I just read an article about small thorium reactors. could those potentially be used in conjunction with Chang's design? if by small they mean compared to today's reactors (by orders of magnitude), then install a couple or few of these thorium reactors. I'm not speaking from an experts point of view, but from my vast and ever expanding desire to see mankind finally reach another planet. im so proud to be living in an age where when people talk about this subject, it's not merely the plot for an episode of a sci-fi show...
Hahah that's hilarious, mournblade is the only person on here that makes sense. d:
"This article doesn't propose anything to do with a space elevator. So why ask?"
Articles like these generate discussions of the hypotheticals surrounding the topic. I thought his mentioning the elevator was a fabulously inventive solution to the problem of how to safely get a nuclear reactor into orbit.
Combining all of this theoretical stuff into something tangible is a great way to imagine how moving forward might solve out problems.
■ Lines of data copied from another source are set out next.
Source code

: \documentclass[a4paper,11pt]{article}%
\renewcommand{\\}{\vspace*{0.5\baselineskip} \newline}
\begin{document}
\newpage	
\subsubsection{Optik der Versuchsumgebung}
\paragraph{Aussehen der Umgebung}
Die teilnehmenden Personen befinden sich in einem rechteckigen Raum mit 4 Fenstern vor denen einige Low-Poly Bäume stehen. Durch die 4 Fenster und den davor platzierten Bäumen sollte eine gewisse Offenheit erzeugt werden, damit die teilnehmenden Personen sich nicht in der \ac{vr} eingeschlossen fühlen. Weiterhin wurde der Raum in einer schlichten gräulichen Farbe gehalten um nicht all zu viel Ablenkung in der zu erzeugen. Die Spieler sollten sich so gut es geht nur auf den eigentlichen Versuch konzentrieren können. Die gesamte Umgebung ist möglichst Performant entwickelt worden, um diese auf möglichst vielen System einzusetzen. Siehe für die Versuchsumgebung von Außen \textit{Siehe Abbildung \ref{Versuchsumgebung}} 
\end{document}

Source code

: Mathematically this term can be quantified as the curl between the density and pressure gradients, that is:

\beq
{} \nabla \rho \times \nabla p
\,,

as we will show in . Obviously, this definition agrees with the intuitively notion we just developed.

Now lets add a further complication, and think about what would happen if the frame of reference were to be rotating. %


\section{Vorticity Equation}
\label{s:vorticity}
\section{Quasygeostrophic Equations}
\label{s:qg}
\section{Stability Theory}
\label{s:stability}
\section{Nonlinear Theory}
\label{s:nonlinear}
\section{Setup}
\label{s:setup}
Just because none of these things actually exist in a useable form, doesn't mean it isn't interesting to speculate about the solutions.
I thought his comment was thought provoking, which is why I take issue with your cynicism.
The people that keep talking about a nuclear explosian in orbit don't know anything about nuclear reactors or bombs.
a nuclear bomb requires an enrichment of about 90% and a nuclear reactor runs on about 3%. What can happen is it can get REALLY hot, but you will not get a EMP blast. Chernobyl, 3 mile and Tokyo were not consumed in a nuclear firestorm then neither would the spacecraft. Also if it does explode in orbit its because someone intended it too... with a bomb. Due to the mechanics of a nuclear weapon. Which requires the material to reach critical mass. and the typical fuse devices don't even work like the chemical weapons you're all relating it too. A nuclear weapon has to be armed to detonate. Just like a nuclear reactor has to be started in order to create energy which he clearly states they would not do until in orbit which is the only place his rockets work. Therefore, the reactor would be creating very little heat if any at all so your concerns are generally unfonded with the risk however of the rocket exploding and having the debris raining in your backyard or worse N. Koreas backyard. Howerer im sure Mr. Un would just create a plutonium toilet seat out of it or something.
hmm mournblade already said wat i said... oh well.